Across the listing, how many lines contain "trình"? The reply is the number alone.

┌──

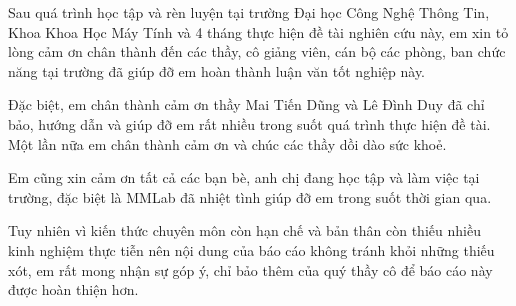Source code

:\begin{acknowledgements}      

Sau quá trình học tập và rèn luyện tại trường Đại học Công Nghệ Thông Tin, Khoa Khoa Học Máy Tính và 4 tháng thực hiện đề tài nghiên cứu này, em xin tỏ lòng cảm ơn chân thành đến các thầy, cô giảng viên, cán bộ các phòng, ban chức năng tại trường đã giúp đỡ em hoàn thành luận văn tốt nghiệp này.

Đặc biệt, em chân thành cảm ơn thầy Mai Tiến Dũng và Lê Đình Duy đã chỉ bảo, hướng dẫn và giúp đỡ em rất nhiều trong suốt quá trình thực hiện đề tài. Một lần nữa em chân thành cảm ơn và chúc các thầy dồi dào sức khoẻ.

Em cũng xin cảm ơn tất cả các bạn bè, anh chị đang học tập và làm việc tại trường, đặc biệt là MMLab đã nhiệt tình giúp đỡ em trong suốt thời gian qua.

Tuy nhiên vì kiến thức chuyên môn còn hạn chế và bản thân còn thiếu nhiều kinh nghiệm thực tiễn nên nội dung của báo cáo không tránh khỏi những thiếu xót, em rất mong nhận sự góp ý, chỉ bảo thêm của quý thầy cô để báo cáo này được hoàn thiện hơn.

\end{acknowledgements}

└──

OUTPUT FOR THIS TASK
2